▶ [Information provided]:

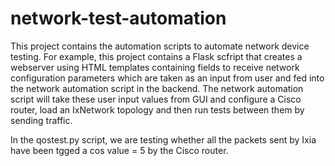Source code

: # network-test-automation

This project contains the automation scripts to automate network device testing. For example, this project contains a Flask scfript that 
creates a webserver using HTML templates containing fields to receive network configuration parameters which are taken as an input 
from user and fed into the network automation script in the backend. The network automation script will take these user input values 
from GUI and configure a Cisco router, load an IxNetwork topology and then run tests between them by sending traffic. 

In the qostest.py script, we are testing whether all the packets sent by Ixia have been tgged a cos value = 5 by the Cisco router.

--

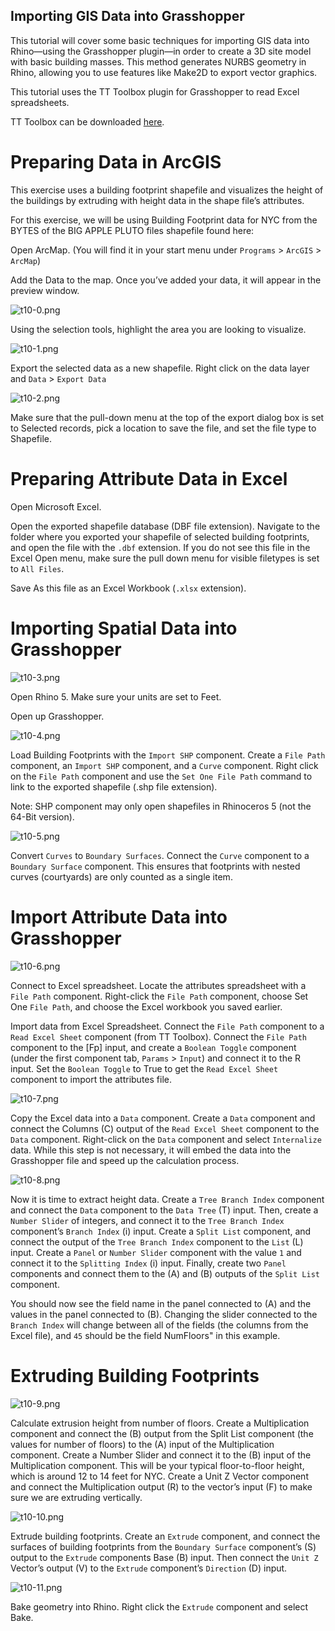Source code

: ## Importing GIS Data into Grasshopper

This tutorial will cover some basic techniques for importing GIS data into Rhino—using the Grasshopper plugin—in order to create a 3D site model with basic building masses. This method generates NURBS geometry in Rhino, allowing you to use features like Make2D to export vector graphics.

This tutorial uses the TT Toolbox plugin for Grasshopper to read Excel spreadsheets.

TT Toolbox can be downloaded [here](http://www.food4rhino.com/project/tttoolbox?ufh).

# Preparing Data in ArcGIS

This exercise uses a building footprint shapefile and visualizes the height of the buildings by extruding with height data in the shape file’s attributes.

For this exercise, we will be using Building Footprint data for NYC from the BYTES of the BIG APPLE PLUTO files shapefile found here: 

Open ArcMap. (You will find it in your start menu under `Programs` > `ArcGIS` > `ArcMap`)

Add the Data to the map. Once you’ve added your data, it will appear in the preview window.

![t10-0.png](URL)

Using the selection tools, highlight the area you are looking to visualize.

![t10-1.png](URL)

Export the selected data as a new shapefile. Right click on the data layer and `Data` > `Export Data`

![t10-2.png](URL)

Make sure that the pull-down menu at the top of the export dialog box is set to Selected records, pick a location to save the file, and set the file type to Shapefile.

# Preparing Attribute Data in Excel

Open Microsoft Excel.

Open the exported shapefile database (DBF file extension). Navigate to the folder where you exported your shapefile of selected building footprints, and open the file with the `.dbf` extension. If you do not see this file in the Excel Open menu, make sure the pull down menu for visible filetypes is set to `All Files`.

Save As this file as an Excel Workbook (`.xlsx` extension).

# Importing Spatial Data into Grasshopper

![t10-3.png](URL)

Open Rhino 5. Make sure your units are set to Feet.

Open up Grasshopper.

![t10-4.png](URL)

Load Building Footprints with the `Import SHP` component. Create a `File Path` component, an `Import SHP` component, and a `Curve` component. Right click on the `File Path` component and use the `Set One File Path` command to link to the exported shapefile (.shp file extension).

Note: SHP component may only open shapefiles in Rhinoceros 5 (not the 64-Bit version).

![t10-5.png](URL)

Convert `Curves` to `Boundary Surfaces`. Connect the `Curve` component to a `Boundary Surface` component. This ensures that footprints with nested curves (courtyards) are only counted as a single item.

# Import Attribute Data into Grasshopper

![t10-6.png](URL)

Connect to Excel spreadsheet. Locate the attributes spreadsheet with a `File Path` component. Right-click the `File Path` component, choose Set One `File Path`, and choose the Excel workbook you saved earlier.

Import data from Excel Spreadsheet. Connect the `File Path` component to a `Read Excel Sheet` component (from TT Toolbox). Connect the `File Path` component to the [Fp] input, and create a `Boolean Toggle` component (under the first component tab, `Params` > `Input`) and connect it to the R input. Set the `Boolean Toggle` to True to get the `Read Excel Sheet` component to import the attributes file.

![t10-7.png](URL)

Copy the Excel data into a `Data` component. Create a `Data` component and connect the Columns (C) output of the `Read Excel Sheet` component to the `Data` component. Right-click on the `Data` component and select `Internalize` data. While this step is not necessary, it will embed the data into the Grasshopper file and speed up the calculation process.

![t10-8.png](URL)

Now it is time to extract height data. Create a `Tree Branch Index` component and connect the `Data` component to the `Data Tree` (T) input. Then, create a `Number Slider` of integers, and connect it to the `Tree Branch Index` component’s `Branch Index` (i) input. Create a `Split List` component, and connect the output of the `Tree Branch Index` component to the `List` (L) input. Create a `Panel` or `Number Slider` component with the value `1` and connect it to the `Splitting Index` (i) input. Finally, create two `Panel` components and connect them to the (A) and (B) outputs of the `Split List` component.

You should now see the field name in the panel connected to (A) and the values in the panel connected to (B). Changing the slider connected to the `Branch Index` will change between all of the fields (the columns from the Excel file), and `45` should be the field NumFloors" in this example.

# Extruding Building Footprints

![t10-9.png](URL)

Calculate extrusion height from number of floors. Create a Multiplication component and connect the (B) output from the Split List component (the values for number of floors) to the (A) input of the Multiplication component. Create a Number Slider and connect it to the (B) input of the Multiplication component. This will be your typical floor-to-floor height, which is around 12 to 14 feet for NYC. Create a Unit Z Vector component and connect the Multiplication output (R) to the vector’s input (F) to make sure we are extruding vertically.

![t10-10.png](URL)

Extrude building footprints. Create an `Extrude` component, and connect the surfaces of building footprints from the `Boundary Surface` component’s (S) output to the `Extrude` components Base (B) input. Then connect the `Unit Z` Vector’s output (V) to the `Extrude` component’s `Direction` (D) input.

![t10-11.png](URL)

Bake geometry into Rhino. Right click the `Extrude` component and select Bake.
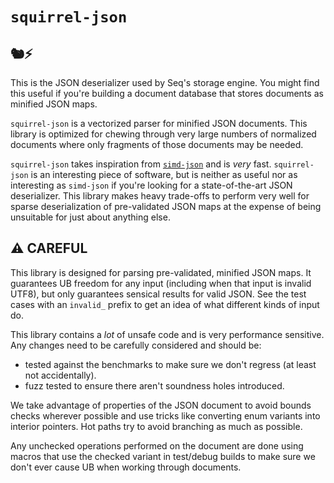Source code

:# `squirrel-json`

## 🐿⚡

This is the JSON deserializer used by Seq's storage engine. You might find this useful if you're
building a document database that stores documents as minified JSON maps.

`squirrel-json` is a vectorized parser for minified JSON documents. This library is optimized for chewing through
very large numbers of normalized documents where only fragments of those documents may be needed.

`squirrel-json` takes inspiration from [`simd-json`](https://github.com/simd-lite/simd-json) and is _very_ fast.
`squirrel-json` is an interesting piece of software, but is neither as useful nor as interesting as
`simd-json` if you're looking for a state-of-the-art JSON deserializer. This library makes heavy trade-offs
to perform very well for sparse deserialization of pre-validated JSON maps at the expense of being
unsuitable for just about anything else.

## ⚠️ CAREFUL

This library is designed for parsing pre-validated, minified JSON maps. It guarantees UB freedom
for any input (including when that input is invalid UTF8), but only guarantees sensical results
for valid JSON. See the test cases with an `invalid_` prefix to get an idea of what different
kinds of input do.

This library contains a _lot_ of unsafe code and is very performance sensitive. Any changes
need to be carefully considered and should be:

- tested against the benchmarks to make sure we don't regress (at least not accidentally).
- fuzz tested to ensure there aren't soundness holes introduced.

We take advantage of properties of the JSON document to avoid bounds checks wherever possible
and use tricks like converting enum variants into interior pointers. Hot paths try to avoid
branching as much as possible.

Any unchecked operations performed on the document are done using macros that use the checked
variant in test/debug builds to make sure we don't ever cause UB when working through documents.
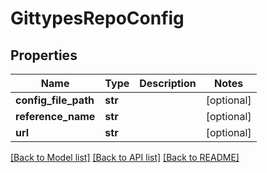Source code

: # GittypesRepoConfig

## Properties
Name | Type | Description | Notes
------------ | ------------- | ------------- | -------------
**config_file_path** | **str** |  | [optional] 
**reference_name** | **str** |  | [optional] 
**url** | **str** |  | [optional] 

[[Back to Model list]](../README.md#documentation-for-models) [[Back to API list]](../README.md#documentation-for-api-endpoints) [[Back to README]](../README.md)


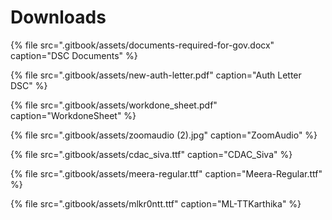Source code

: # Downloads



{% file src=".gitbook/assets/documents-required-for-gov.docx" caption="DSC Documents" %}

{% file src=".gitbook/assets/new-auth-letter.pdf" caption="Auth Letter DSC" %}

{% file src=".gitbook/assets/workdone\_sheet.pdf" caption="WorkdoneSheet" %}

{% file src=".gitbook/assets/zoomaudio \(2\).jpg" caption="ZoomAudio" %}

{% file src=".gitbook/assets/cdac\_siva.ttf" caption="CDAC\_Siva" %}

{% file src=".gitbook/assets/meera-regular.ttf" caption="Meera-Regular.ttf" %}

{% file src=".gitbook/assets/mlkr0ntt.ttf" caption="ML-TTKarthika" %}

▶ [Task objective]: From the material above, set down exactly the lines between the line holding "makes heavy trade-offs" and the line holding "for any input", inclusive. Include nothing else.

▶ [Task answer]:
`simd-json` if you're looking for a state-of-the-art JSON deserializer. This library makes heavy trade-offs
to perform very well for sparse deserialization of pre-validated JSON maps at the expense of being
unsuitable for just about anything else.

## ⚠️ CAREFUL

This library is designed for parsing pre-validated, minified JSON maps. It guarantees UB freedom
for any input (including when that input is invalid UTF8), but only guarantees sensical results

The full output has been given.